*** Opening Exercise material ***

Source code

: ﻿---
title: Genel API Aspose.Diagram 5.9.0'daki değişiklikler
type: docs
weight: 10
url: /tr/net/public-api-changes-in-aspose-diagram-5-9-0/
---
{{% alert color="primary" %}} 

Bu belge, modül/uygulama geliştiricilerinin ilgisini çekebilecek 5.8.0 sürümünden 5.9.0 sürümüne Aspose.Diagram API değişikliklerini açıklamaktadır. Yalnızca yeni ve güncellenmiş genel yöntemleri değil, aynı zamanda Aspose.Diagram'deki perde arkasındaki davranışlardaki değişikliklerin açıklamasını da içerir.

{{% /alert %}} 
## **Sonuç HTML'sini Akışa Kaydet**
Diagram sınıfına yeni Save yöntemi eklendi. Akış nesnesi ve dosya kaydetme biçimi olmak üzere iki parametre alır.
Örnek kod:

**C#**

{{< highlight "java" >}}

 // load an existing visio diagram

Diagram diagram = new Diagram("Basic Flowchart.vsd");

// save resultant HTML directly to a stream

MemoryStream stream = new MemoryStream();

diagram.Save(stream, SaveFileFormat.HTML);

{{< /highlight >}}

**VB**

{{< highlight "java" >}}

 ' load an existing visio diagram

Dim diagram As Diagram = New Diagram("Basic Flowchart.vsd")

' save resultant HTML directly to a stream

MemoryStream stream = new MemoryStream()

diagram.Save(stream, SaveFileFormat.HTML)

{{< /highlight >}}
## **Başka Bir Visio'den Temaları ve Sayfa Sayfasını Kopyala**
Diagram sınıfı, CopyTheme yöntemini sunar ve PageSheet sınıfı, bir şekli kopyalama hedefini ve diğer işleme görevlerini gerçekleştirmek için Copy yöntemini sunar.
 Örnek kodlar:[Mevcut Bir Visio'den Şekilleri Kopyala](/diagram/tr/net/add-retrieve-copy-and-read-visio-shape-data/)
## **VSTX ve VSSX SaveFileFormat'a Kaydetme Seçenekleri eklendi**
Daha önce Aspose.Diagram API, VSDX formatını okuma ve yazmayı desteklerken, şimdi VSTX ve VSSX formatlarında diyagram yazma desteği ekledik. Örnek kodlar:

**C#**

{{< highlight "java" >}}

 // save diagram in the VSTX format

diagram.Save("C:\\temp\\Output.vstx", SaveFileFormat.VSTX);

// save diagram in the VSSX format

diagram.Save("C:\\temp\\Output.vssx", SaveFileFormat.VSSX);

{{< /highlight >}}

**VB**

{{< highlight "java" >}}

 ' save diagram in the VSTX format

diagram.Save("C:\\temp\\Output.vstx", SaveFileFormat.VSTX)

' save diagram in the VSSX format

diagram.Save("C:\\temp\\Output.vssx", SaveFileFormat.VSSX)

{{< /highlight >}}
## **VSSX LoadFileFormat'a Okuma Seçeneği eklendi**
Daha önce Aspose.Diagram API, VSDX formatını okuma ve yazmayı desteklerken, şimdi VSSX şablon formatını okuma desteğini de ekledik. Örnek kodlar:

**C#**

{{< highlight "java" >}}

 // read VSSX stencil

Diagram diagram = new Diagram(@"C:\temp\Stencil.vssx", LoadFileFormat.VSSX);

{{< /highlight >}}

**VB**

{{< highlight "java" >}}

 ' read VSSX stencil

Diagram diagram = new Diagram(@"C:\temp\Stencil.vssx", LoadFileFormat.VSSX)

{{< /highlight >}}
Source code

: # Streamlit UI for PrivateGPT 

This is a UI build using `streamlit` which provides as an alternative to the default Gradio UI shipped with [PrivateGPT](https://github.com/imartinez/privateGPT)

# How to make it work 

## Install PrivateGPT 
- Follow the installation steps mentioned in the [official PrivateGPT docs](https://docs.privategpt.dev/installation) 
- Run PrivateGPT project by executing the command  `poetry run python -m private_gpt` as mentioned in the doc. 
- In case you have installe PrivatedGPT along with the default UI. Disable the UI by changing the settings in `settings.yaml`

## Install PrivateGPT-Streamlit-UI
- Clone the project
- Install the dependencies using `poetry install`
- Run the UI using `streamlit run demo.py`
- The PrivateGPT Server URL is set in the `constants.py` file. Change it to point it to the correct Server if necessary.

*** Closing Exercise material ***
*** Opening Exercise material ***

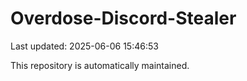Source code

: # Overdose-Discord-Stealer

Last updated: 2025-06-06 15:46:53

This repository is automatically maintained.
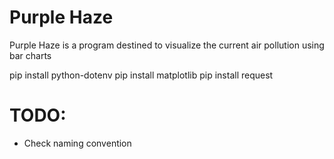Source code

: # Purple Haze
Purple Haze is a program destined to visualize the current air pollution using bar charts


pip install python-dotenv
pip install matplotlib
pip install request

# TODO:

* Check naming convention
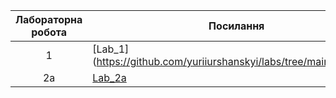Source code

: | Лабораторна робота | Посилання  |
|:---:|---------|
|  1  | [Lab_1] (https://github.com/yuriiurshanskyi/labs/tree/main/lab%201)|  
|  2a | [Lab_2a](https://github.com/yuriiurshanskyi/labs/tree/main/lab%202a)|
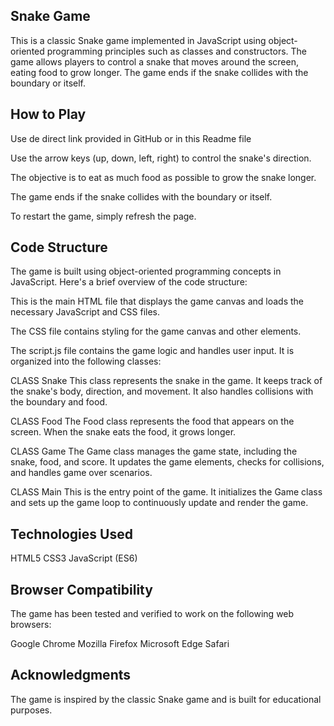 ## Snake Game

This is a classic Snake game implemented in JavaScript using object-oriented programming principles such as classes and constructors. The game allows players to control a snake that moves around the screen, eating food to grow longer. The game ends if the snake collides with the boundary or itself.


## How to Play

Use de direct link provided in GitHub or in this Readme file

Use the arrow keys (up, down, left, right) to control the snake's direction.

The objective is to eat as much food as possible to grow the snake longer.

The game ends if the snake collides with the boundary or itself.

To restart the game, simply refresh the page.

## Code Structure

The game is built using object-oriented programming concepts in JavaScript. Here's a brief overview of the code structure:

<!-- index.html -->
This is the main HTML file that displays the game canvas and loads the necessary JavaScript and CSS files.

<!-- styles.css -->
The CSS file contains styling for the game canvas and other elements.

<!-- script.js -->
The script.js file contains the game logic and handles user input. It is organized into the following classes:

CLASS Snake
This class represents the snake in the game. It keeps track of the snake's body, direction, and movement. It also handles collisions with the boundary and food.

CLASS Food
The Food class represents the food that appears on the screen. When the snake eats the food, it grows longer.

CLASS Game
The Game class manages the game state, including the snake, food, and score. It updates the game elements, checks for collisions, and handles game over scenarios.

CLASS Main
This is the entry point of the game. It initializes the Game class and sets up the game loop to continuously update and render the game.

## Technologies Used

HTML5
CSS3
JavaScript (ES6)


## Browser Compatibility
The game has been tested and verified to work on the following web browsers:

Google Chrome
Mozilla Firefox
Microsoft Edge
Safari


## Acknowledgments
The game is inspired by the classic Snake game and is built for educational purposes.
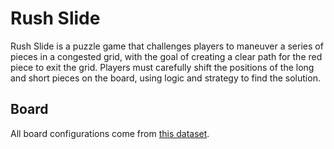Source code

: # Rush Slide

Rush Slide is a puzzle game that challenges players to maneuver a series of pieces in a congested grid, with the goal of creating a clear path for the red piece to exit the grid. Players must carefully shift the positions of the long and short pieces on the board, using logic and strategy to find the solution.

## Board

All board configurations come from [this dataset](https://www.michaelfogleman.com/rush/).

*** Closing Exercise material ***

- _Task requirements_
Above are the records; from them, give again exactly the lines from the one containing "This class represents" to the one containing "## Browser Compatibility", both lines included, and nothing more.

- _Expected answer_
This class represents the snake in the game. It keeps track of the snake's body, direction, and movement. It also handles collisions with the boundary and food.

CLASS Food
The Food class represents the food that appears on the screen. When the snake eats the food, it grows longer.

CLASS Game
The Game class manages the game state, including the snake, food, and score. It updates the game elements, checks for collisions, and handles game over scenarios.

CLASS Main
This is the entry point of the game. It initializes the Game class and sets up the game loop to continuously update and render the game.

## Technologies Used

HTML5
CSS3
JavaScript (ES6)


## Browser Compatibility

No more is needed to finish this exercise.